C'est pourquoi la cité-État a toujours mené une politique d'industrialisation orientée vers l'exportation, en expédiant des matières premières en échange de produits manufacturés. C'est le cas du pétrole, qui a toujours été importé sous sa forme brute et exporté sous forme de pétrole raffiné, représentant environ 15% de la valeur des exportations de Singapour.

Décarbonation de l'énergie : la route est longue

La manière dont l'énergie est produite dans un pays devient de plus en plus importante, à mesure que la volonté de s'affranchir des combustibles fossiles au profit de sources d'énergie à bas carbone se fait plus pressante. Comme beaucoup d'autres cités-États dans le monde, Singapour doit faire face à certains défis, le principal résidant dans le paradoxe entre ses modestes dimensions et sa nature insulaire et une économie en pleine expansion, ce qui rend d'autant plus difficile le passage à un modèle énergétique durable.

Avec une demande d'énergie primaire de 986 TWh en 2019 - 3,6 fois plus élevée qu'en 1990 - le mix énergétique de Singapour est basé sur les énergies fossiles à hauteur de 99,76%. Le pays ne dispose pas de ressources en hydrocarbures et reçoit d'immenses quantités de pétrole brut du Qatar, de l'Arabie saoudite et du Koweït, qui est raffiné - s'il ne l'exporte pas - pour son propre usage. Il est en effet plus facile d'importer des combustibles fossiles que des énergies propres, surtout quand on est le 3e centre mondial de raffinage et de commerce du pétrole.

Le pétrole est ainsi un acteur majeur du mix énergétique primaire, dont il représente 86 %.

Arrivée à Jakarta

Le gaz naturel, un vecteur de transition ?

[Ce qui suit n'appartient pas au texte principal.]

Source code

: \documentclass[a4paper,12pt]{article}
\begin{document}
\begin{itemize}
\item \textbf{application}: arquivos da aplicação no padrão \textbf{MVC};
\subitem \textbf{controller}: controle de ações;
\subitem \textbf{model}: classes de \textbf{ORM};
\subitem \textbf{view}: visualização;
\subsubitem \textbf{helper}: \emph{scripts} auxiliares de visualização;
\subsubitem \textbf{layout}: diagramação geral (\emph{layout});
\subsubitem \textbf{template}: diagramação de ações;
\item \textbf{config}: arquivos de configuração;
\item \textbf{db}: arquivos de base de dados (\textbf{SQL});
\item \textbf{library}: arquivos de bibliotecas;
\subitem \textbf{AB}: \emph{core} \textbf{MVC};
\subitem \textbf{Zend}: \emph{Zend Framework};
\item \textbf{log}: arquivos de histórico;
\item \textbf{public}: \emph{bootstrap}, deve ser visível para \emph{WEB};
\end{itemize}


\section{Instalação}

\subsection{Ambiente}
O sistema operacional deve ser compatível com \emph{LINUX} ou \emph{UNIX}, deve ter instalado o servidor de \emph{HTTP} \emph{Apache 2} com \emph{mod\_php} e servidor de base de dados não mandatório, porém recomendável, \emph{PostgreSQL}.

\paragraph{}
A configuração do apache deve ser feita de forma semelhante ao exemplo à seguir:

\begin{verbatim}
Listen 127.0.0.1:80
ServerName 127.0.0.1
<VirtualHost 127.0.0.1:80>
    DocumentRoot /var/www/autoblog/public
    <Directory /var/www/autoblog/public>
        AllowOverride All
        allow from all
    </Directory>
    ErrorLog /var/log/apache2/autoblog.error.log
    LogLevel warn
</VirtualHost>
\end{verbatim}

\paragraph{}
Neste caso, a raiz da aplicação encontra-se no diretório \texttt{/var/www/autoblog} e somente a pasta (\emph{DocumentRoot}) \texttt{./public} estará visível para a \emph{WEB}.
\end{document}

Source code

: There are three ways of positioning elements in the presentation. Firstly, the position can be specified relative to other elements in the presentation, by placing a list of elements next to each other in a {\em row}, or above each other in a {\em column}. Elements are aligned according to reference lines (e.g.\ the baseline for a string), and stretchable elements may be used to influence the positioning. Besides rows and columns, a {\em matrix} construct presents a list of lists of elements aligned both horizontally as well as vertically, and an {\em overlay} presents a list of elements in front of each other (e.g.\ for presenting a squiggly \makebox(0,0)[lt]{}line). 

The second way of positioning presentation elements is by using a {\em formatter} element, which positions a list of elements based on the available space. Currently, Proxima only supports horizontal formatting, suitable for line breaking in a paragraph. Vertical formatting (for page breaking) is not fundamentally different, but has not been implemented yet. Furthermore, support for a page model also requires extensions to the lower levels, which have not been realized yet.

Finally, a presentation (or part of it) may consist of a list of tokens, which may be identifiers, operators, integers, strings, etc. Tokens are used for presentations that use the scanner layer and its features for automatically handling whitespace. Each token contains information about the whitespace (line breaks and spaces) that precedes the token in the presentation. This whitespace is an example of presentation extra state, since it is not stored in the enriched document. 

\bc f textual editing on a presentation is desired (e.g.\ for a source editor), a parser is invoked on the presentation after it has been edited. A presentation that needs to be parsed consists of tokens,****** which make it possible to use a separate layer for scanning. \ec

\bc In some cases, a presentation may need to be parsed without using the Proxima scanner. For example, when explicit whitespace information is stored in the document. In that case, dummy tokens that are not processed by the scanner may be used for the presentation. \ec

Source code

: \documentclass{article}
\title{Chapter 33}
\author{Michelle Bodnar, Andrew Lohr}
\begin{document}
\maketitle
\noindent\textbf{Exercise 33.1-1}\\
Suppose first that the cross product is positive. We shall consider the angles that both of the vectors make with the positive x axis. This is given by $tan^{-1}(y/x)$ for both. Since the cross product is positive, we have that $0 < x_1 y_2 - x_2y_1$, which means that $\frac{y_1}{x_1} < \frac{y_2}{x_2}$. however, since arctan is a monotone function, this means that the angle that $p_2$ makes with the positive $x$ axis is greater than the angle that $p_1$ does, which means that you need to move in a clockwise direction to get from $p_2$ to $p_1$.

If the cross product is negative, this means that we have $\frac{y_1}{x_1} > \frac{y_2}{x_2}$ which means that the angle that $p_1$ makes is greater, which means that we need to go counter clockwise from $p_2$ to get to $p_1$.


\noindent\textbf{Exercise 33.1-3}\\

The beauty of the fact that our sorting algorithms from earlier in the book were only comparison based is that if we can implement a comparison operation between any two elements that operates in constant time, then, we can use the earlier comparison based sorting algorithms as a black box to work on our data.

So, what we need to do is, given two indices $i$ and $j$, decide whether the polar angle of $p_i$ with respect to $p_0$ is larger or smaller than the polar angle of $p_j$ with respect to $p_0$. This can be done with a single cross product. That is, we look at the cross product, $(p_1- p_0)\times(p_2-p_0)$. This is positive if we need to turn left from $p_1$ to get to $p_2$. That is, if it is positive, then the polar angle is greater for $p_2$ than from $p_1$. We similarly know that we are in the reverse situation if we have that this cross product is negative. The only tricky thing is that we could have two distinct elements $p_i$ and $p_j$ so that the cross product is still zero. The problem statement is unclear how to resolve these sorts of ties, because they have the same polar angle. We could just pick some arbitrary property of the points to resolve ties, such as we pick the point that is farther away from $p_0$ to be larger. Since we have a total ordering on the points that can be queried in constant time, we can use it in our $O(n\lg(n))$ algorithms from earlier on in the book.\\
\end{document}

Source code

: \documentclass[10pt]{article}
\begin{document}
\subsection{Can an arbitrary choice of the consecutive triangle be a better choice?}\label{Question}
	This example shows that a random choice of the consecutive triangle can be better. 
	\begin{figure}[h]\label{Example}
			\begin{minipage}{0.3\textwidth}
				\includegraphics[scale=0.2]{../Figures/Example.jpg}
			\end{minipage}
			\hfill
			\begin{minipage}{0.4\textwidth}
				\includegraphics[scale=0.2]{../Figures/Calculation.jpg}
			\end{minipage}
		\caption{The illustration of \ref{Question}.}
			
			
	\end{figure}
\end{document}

L'électricité est devenue un élément essentiel dans le développement d'une économie moderne, apportant beaucoup de confort dans notre vie quotidienne : avoir de la lumière la nuit, cuisiner, faire la lessive ou connecter des personnes dans le monde entier. Il est impossible d'imaginer notre vie sans elle. L'électricité peut être produite de différentes manières, mais à Singapour, c'est le gaz naturel qui l'emporte. Près de 95 % de la production d'électricité provient du gaz, importé par des tuyaux depuis ses voisins ou sous forme liquéfiée depuis le monde entier.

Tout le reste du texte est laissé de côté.